Async web search client using Brave Search API with built-in caching, rate limiting, and batch processing

Project description

Searcherator

Searcherator is a Python package that provides a convenient way to perform web searches using the Brave Search API with built-in caching, automatic rate limiting, and efficient batch processing capabilities.

Features

  • Async/await support for modern Python applications
  • Automatic caching with configurable TTL
  • Optional DynamoDB backend for cross-machine cache sharing
  • Built-in rate limiting to respect API quotas
  • Efficient batch processing for multiple concurrent searches
  • Support for multiple languages and countries
  • Comprehensive exception hierarchy for robust error handling
  • Real-time rate limit tracking and monitoring

Installation

pip install searcherator

Requirements

Quick Start

from searcherator import Searcherator
import asyncio

async def main():
    # Basic search
    search = Searcherator("Python programming")
    
    # Get URLs from search results
    urls = await search.urls()
    print(urls)
    
    # Get detailed results
    results = await search.detailed_search_result()
    for result in results:
        print(f"{result['title']}: {result['url']}")
    
    # Clean up
    await Searcherator.close_session()

if __name__ == "__main__":
    asyncio.run(main())

Usage Examples

Basic Search

from searcherator import Searcherator
import asyncio

async def main():
    search = Searcherator("Python tutorials", num_results=10)
    results = await search.search_result()
    print(results)
    await Searcherator.close_session()

asyncio.run(main())

Localized Search

# German search
german_search = Searcherator(
    "Zusammenfassung Buch 'Demian' von 'Hermann Hesse'",
    language="de",
    country="de",
    num_results=10
)
results = await german_search.search_result()

Batch Processing

import asyncio
from searcherator import Searcherator

async def batch_search():
    queries = ["Python", "JavaScript", "Rust", "Go", "TypeScript"]
    
    try:
        # Create search instances
        searches = [Searcherator(q, num_results=5) for q in queries]
        
        # Run all searches concurrently (rate limiting handled automatically)
        results = await asyncio.gather(
            *[s.search_result() for s in searches],
            return_exceptions=True
        )
        
        # Process results
        for query, result in zip(queries, results):
            if isinstance(result, dict):
                print(f"{query}: {len(result.get('web', {}).get('results', []))} results")
    finally:
        await Searcherator.close_session()

asyncio.run(batch_search())

Error Handling

from searcherator import (
    Searcherator,
    SearcheratorAuthError,
    SearcheratorRateLimitError,
    SearcheratorTimeoutError,
    SearcheratorAPIError
)

async def safe_search():
    try:
        search = Searcherator("Python", timeout=10)
        results = await search.search_result()
    except SearcheratorAuthError:
        print("Invalid API key")
    except SearcheratorRateLimitError as e:
        print(f"Rate limited.

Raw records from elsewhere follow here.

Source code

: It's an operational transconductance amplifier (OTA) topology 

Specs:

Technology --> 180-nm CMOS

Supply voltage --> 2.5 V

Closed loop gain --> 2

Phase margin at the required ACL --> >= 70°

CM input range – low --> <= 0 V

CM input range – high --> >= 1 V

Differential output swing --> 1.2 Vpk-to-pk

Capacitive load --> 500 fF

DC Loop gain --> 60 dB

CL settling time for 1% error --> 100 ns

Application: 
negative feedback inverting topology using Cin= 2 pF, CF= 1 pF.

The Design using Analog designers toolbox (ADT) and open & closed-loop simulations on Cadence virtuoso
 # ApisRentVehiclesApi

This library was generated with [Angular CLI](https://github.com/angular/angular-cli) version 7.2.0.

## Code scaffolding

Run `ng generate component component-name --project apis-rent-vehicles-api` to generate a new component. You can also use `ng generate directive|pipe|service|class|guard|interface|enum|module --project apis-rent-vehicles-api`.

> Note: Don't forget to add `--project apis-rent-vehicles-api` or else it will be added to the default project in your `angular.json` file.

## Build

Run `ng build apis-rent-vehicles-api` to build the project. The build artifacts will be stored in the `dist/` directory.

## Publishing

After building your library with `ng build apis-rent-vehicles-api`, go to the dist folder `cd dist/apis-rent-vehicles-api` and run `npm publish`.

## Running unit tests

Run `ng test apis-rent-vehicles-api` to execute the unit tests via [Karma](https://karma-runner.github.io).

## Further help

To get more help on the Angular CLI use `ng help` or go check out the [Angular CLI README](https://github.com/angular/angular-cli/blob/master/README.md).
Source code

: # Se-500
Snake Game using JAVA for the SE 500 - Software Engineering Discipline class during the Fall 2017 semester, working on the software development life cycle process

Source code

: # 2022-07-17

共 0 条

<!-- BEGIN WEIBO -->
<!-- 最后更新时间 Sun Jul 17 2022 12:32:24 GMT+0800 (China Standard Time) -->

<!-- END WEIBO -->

Resets in {e.reset_per_second}s")
    except SearcheratorTimeoutError:
        print("Request timed out")
    except SearcheratorAPIError as e:
        print(f"API error: {e.status_code} - {e.message}")
    finally:
        await Searcherator.close_session()

Monitoring Rate Limits

search = Searcherator("Python")
results = await search.search_result()

print(f"Rate limit (per second): {search.rate_limit_per_second}")
print(f"Remaining (per second): {search.rate_remaining_per_second}")
print(f"Rate limit (per month): {search.rate_limit_per_month}")
print(f"Remaining (per month): {search.rate_remaining_per_month}")

API Reference

Searcherator

Searcherator(
    search_term: str = "",
    num_results: int = 5,
    country: str | None = "us",
    language: str | None = "en",
    api_key: str | None = None,
    spellcheck: bool = False,
    timeout: int = 30,
    clear_cache: bool = False,
    ttl: int = 7,
    logging: bool = False,
    dynamodb_table: str | None = None
)

Parameters

  • search_term (str): The query string to search for
  • num_results (int): Maximum number of results to return (default: 5)
  • country (str): Country code for search results (default: "us")
  • language (str): Language code for search results (default: "en")
  • api_key (str): Brave Search API key (default: None, uses BRAVE_API_KEY environment variable)
  • spellcheck (bool): Enable spell checking on queries (default: False)
  • timeout (int): Request timeout in seconds (default: 30)
  • clear_cache (bool): Clear existing cached results (default: False)
  • ttl (int): Time-to-live for cached results in days (default: 7)
  • logging (bool): Enable cache operation logging (default: False)
  • dynamodb_table (str): DynamoDB table name for cross-machine cache sharing (default: None)

Methods

async search_result() -> dict

Returns the full search results as a dictionary from the Brave Search API.

async urls() -> list[str]

Returns a list of URLs from the search results.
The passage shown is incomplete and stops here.